Troubleshooting and Debugging in today’s world of “Gimme Now!”
In today’s world of microwave ovens and fast food restaurants, instant messaging and texting, and any answer you need (whether right or wrong) available on the Web, we have come to expect instant gratification, perhaps even beyond what is reasonable. Of course, this extends itself to troubleshooting and debugging your Web site as well. We need to try something, see the results, fix it, try it again, add something, see it work, and change it again.
As you need to make changes to your site analytics, you may find yourself waiting on a code release cycle, unable to simply add that prop, eVar, or plugin that will give you the actionable data you desire. Enter Adobe Tag Manager.
I’m going to follow a brief tangent here because I think it will help the overall understanding of this post. Let’s take one second to understand how Tag Manager works (at a high level).
Instead of your page code loading the s_code.js configuration file, when you are using Tag Manager you reference a “loader” file. This loader file is really just a pointer to Tag Manager, referencing a “container” (feel free to do air quotes on all of these quoted terms – it’s fun). The container in Tag Manager houses the code that you used to have in the s_code.js file, and the code library (code below the line – which you should never change) is added automatically by Tag Manager.

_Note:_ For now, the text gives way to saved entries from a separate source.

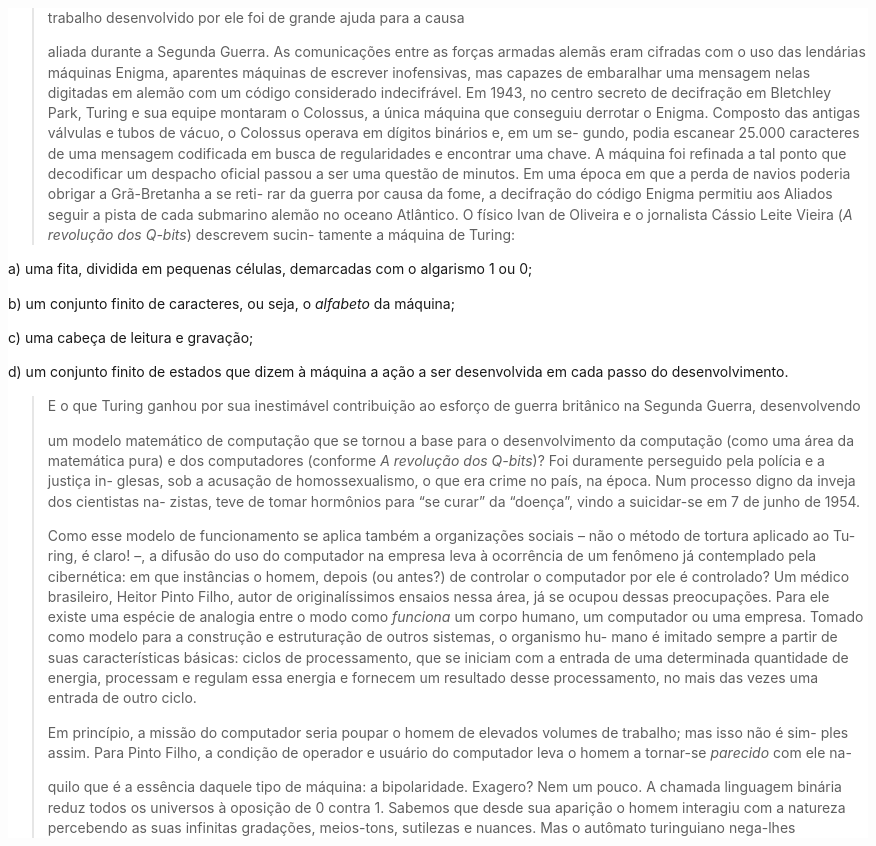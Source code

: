 > trabalho desenvolvido por ele foi de grande ajuda para a causa
>
> aliada durante a Segunda Guerra. As comunicações entre as forças
> armadas alemãs eram cifradas com o uso das lendárias máquinas Enigma,
> aparentes máquinas de escrever inofensivas, mas capazes de embaralhar
> uma mensagem nelas digitadas em alemão com um código considerado
> indecifrável. Em 1943, no centro secreto de decifração em Bletchley
> Park, Turing e sua equipe montaram o Colossus, a única máquina que
> conseguiu derrotar o Enigma. Composto das antigas válvulas e tubos de
> vácuo, o Colossus operava em dígitos binários e, em um se- gundo,
> podia escanear 25.000 caracteres de uma mensagem codificada em busca
> de regularidades e encontrar uma chave. A máquina foi refinada a tal
> ponto que decodificar um despacho oficial passou a ser uma questão de
> minutos. Em uma época em que a perda de navios poderia obrigar a
> Grã-Bretanha a se reti- rar da guerra por causa da fome, a decifração
> do código Enigma permitiu aos Aliados seguir a pista de cada submarino
> alemão no oceano Atlântico. O físico Ivan de Oliveira e o jornalista
> Cássio Leite Vieira (*A revolução dos Q-bits*) descrevem sucin-
> tamente a máquina de Turing:

a)  uma fita, dividida em pequenas células, demarcadas com o algarismo 1
    ou 0;

b)  um conjunto finito de caracteres, ou seja, o *alfabeto* da máquina;

c)  uma cabeça de leitura e gravação;

d)  um conjunto finito de estados que dizem à máquina a ação a ser
    desenvolvida em cada passo do desenvolvimento.

> E o que Turing ganhou por sua inestimável contribuição ao esforço de
> guerra britânico na Segunda Guerra, desenvolvendo
>
> um modelo matemático de computação que se tornou a base para o
> desenvolvimento da computação (como uma área da matemática pura) e dos
> computadores (conforme *A revolução dos Q-bits*)? Foi duramente
> perseguido pela polícia e a justiça in- glesas, sob a acusação de
> homossexualismo, o que era crime no país, na época. Num processo digno
> da inveja dos cientistas na- zistas, teve de tomar hormônios para “se
> curar” da “doença”, vindo a suicidar-se em 7 de junho de 1954.
>
> Como esse modelo de funcionamento se aplica também a organizações
> sociais – não o método de tortura aplicado ao Tu- ring, é claro! –, a
> difusão do uso do computador na empresa leva à ocorrência de um
> fenômeno já contemplado pela cibernética: em que instâncias o homem,
> depois (ou antes?) de controlar o computador por ele é controlado? Um
> médico brasileiro, Heitor Pinto Filho, autor de originalíssimos
> ensaios nessa área, já se ocupou dessas preocupações. Para ele existe
> uma espécie de analogia entre o modo como *funciona* um corpo humano,
> um computador ou uma empresa. Tomado como modelo para a construção e
> estruturação de outros sistemas, o organismo hu- mano é imitado sempre
> a partir de suas características básicas: ciclos de processamento, que
> se iniciam com a entrada de uma determinada quantidade de energia,
> processam e regulam essa energia e fornecem um resultado desse
> processamento, no mais das vezes uma entrada de outro ciclo.
>
> Em princípio, a missão do computador seria poupar o homem de elevados
> volumes de trabalho; mas isso não é sim- ples assim. Para Pinto Filho,
> a condição de operador e usuário do computador leva o homem a
> tornar-se *parecido* com ele na-
>
> quilo que é a essência daquele tipo de máquina: a bipolaridade.
> Exagero? Nem um pouco. A chamada linguagem binária reduz todos os
> universos à oposição de 0 contra 1. Sabemos que desde sua aparição o
> homem interagiu com a natureza percebendo as suas infinitas gradações,
> meios-tons, sutilezas e nuances. Mas o autômato turinguiano nega-lhes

This is one of the advantages of using Tag Manager (there are lots of great reasons to use Adobe Tag Manager – see your Account Executive for more info) – that the SiteCatalyst configuration code now sits in an interface that a SiteCatalyst Admin can get to and update without having to get on IT’s to-do list. Cool.
So we’re excited to be using Tag manager. Got it. However, have you noticed that every time you make a change to the s_code in Tag Manager, you have to wait several minutes for the file to deploy to the servers around the world? What to do? I have just the thing for you.
Using Charles and Adobe Tag Manager
I’m sure that other packet sniffers have a similar function, but in this article, I’ll show you how to use Charles and the “Map Local” function to get around having to wait for deployment of your Tag Manager file every time you make a change.
Saving the file from Tag Manager
- First, we’re going to put comment “markers” in the SiteCatalyst s_code so that we know what stuff to copy back in – Just trust me on this, you’ll thank me later.
- Next, copy all of the code from the container in Tag Manager (using the Preview function). This includes anything at the top that looks “Tag Manager-ish” as well as the “code blow the line” at the bottom
- Save it into a file on your machine
Mapping to the local file in Charles
- Right-click and choose “Map Local.”
- Point it to your saved JS file that is holding your s_code.
- Now, as long as Map Local (and your specific rule) are enabled, you will be able to make changes to the local s_code, and see those changes right away. Just like Mr. Pibb + Red Vines, that’s crazy delicious.
OK, I’m done testing…now what?
- After you’re done testing all of your changes, and are happy with it, you can now copy the file back into the Tag Manager container and deploy it (in any of the environments – Dev, Stage, or Live). But here’s where step 1 is going to come back into play…Assuming you just changed SiteCatalyst stuff, and not any dependent code from Tag Manager, or code addons (in other words, assuming you only changed stuff between our comments that we put into the code in step 1), you can now copy ONLY the code between our handy-dandy comment codes, and paste that back into the SiteCatalyst code block in Tag Manager.
// TOP OF SITECATALYST CODE IN TAG MANAGER
[All the changed code is here and waiting for you to copy it]
// BOTTOM OF SITECATALYST CODE IN TAG MANAGER
Well, I hope you like this tip. Once you get used to it, you will love having that quick response to your changes as you test new tracking solutions on your site. It’ll be as sweet as popping those pizza rolls in the micro and having them out in a minute. It’s like… magic.